MAROS, BERITA-SULSEL.COM – Pemerintah Kabupaten Maros mencatat tren positif pada sektor keuangan daerah. Hingga April 2026, realisasi Pendapatan Asli Daerah (PAD) Kabupaten Maros berhasil menyentuh angka Rp112 miliar. Capaian tersebut setara dengan 32,33 persen dari total target tahunan yang berada pada angka Rp347 miliar.
Walaupun menunjukkan pergerakan yang bagus, Pemerintah Kabupaten Maros masih harus mengejar sisa target sekitar Rp234,9 miliar hingga akhir tahun. Oleh karena itu, jajaran pemerintah daerah kini menaruh perhatian khusus pada beberapa sektor pajak yang belum berjalan maksimal, terutama Pajak Bumi dan Bangunan (PBB).
Wakil Bupati Maros, Muetazim Mansyur, menjelaskan bahwa koordinasi antarlini menjadi kunci utama untuk mendongkrak sisa target tersebut. Menurutnya, seluruh Organisasi Perangkat Daerah (OPD) pengelola pendapatan harus bergerak lebih progresif. Selain memantau sektor pajak utama, pemerintah juga mengevaluasi sektor retribusi lainnya yang memiliki potensi serupa.
“Kami melihat capaian 32 persen ini sebagai modal awal yang cukup baik. Namun, kami meminta Bapenda dan OPD terkait untuk segera memaksimalkan penyerapan PBB sektor pedesaan dan perkotaan agar target tahunan bisa tercapai tepat waktu,” ujar Muetazim.

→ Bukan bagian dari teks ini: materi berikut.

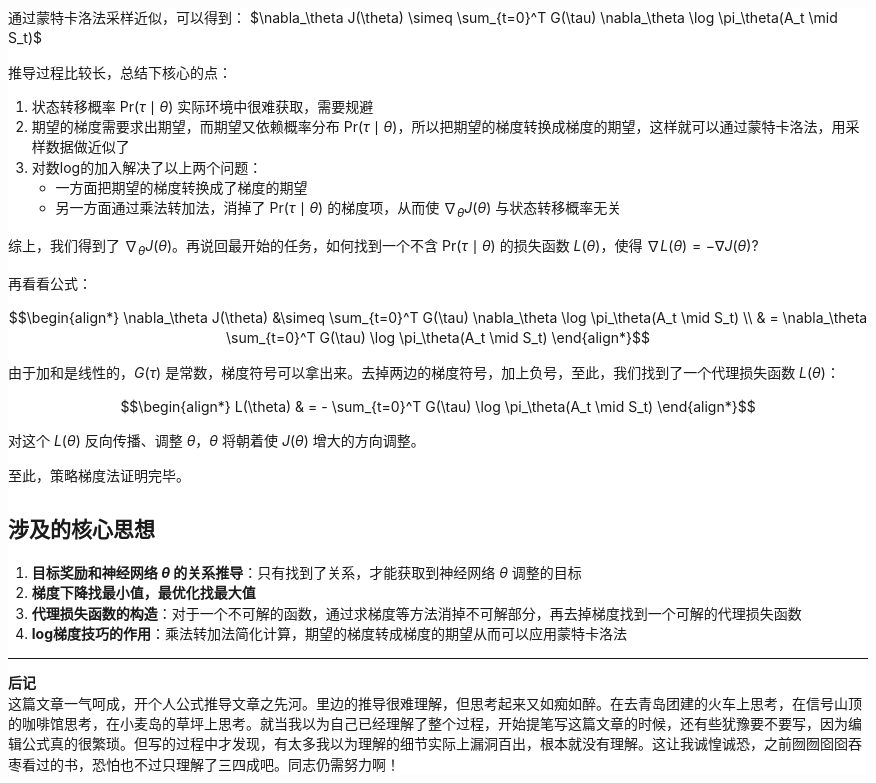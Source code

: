 通过蒙特卡洛法采样近似，可以得到：
$`\nabla_\theta J(\theta) \simeq \sum_{t=0}^T G(\tau) \nabla_\theta \log \pi_\theta(A_t \mid S_t)`$

推导过程比较长，总结下核心的点：
1. 状态转移概率 $`\text{Pr}(\tau \mid \theta)`$ 实际环境中很难获取，需要规避
2. 期望的梯度需要求出期望，而期望又依赖概率分布 $\text{Pr}(\tau \mid \theta)$，所以把期望的梯度转换成梯度的期望，这样就可以通过蒙特卡洛法，用采样数据做近似了
3. 对数log的加入解决了以上两个问题：
   - 一方面把期望的梯度转换成了梯度的期望
   - 另一方面通过乘法转加法，消掉了 $\text{Pr}(\tau \mid \theta)$ 的梯度项，从而使 $\nabla_\theta J(\theta)$ 与状态转移概率无关

综上，我们得到了 $\nabla_\theta J(\theta)$。再说回最开始的任务，如何找到一个不含 $\text{Pr}(\tau \mid \theta)$ 的损失函数 $L(\theta)$，使得 $\nabla L(\theta) = -\nabla J(\theta)$?

再看看公式：
```math
\begin{align*}
\nabla_\theta J(\theta) &\simeq \sum_{t=0}^T G(\tau) \nabla_\theta \log \pi_\theta(A_t \mid S_t) \\
& = \nabla_\theta \sum_{t=0}^T G(\tau) \log \pi_\theta(A_t \mid S_t)
\end{align*}
```

由于加和是线性的，$`G(\tau)`$ 是常数，梯度符号可以拿出来。去掉两边的梯度符号，加上负号，至此，我们找到了一个代理损失函数 $`L(\theta)`$：
```math
\begin{align*}
L(\theta) & = - \sum_{t=0}^T G(\tau) \log \pi_\theta(A_t \mid S_t)
\end{align*}
```

对这个 $`L(\theta)`$ 反向传播、调整 $`\theta`$，$`\theta`$ 将朝着使 $`J(\theta)`$ 增大的方向调整。

至此，策略梯度法证明完毕。

## 涉及的核心思想

1. **目标奖励和神经网络 $`\theta`$ 的关系推导**：只有找到了关系，才能获取到神经网络 $`\theta`$ 调整的目标
2. **梯度下降找最小值，最优化找最大值**
3. **代理损失函数的构造**：对于一个不可解的函数，通过求梯度等方法消掉不可解部分，再去掉梯度找到一个可解的代理损失函数
4. **log梯度技巧的作用**：乘法转加法简化计算，期望的梯度转成梯度的期望从而可以应用蒙特卡洛法

---

**后记**  
这篇文章一气呵成，开个人公式推导文章之先河。里边的推导很难理解，但思考起来又如痴如醉。在去青岛团建的火车上思考，在信号山顶的咖啡馆思考，在小麦岛的草坪上思考。就当我以为自己已经理解了整个过程，开始提笔写这篇文章的时候，还有些犹豫要不要写，因为编辑公式真的很繁琐。但写的过程中才发现，有太多我以为理解的细节实际上漏洞百出，根本就没有理解。这让我诚惶诚恐，之前囫囫囵囵吞枣看过的书，恐怕也不过只理解了三四成吧。同志仍需努力啊！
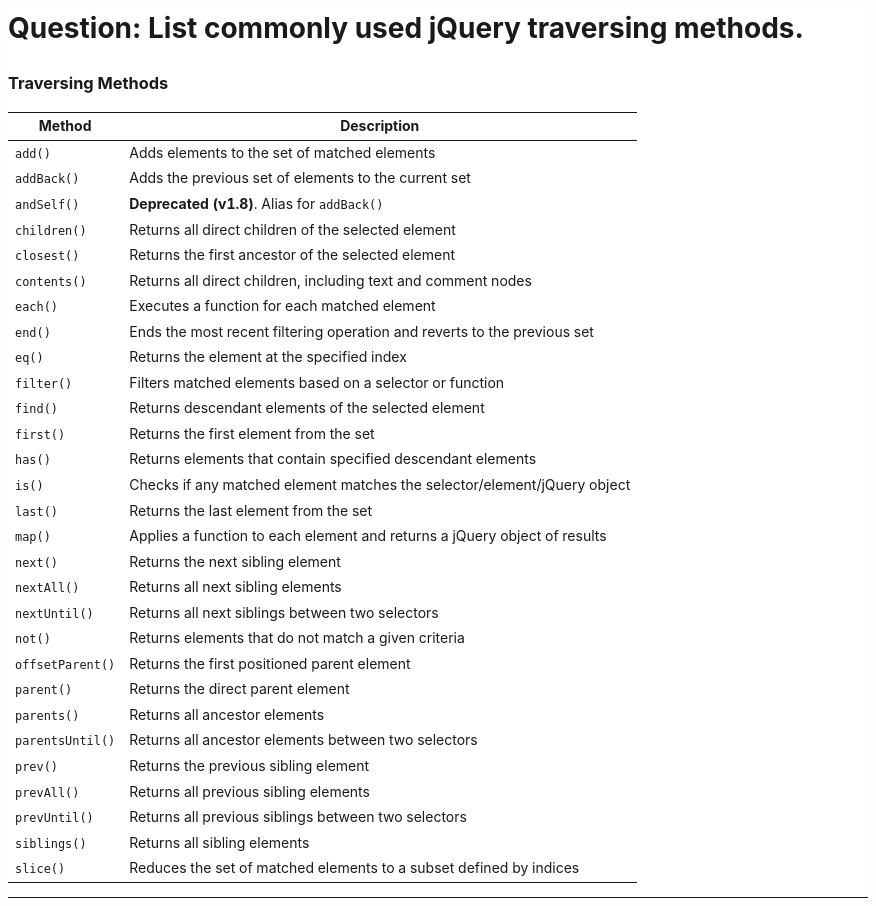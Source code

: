 
# Question: List commonly used jQuery traversing methods.

### Traversing Methods

| Method           | Description                                                               |
| ---------------- | ------------------------------------------------------------------------- |
| `add()`          | Adds elements to the set of matched elements                              |
| `addBack()`      | Adds the previous set of elements to the current set                      |
| `andSelf()`      | **Deprecated (v1.8)**. Alias for `addBack()`                              |
| `children()`     | Returns all direct children of the selected element                       |
| `closest()`      | Returns the first ancestor of the selected element                        |
| `contents()`     | Returns all direct children, including text and comment nodes             |
| `each()`         | Executes a function for each matched element                              |
| `end()`          | Ends the most recent filtering operation and reverts to the previous set  |
| `eq()`           | Returns the element at the specified index                                |
| `filter()`       | Filters matched elements based on a selector or function                  |
| `find()`         | Returns descendant elements of the selected element                       |
| `first()`        | Returns the first element from the set                                    |
| `has()`          | Returns elements that contain specified descendant elements               |
| `is()`           | Checks if any matched element matches the selector/element/jQuery object  |
| `last()`         | Returns the last element from the set                                     |
| `map()`          | Applies a function to each element and returns a jQuery object of results |
| `next()`         | Returns the next sibling element                                          |
| `nextAll()`      | Returns all next sibling elements                                         |
| `nextUntil()`    | Returns all next siblings between two selectors                           |
| `not()`          | Returns elements that do not match a given criteria                       |
| `offsetParent()` | Returns the first positioned parent element                               |
| `parent()`       | Returns the direct parent element                                         |
| `parents()`      | Returns all ancestor elements                                             |
| `parentsUntil()` | Returns all ancestor elements between two selectors                       |
| `prev()`         | Returns the previous sibling element                                      |
| `prevAll()`      | Returns all previous sibling elements                                     |
| `prevUntil()`    | Returns all previous siblings between two selectors                       |
| `siblings()`     | Returns all sibling elements                                              |
| `slice()`        | Reduces the set of matched elements to a subset defined by indices        |

---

Bukan hanya sektor PBB, Dinas Pertanian dan Ketahanan Pangan Maros juga menjadi perhatian khusus setelah mencatat realisasi sebesar 19,9 persen atau sekitar Rp129 juta dari target Rp650 juta. Berdasarkan hasil evaluasi, kendala operasional dan kerusakan alat pertanian menjadi pemicu utama lambatnya penyerapan pada sektor sewa Barang Milik Daerah (BMD) tersebut. Menanggapi kondisi lapangan ini, instansi terkait tengah mengusulkan penyesuaian target agar lebih rasional.
Selanjutnya, Badan Pendapatan Daerah (Bapenda) Kabupaten Maros berencana menerapkan sistem jemput bola guna mempermudah masyarakat dalam melunasi kewajiban pajak mereka. Langkah taktis ini terbukti efektif pada tahun-tahun sebelumnya untuk mengurai tunggakan. Dengan sisa waktu yang ada, Pemkab Maros optimistis bahwa penguatan strategi digitalisasi pajak dan pengawasan lapangan mampu mendorong angka realisasi melewati batas psikologis 50 persen pada triwulan berikutnya.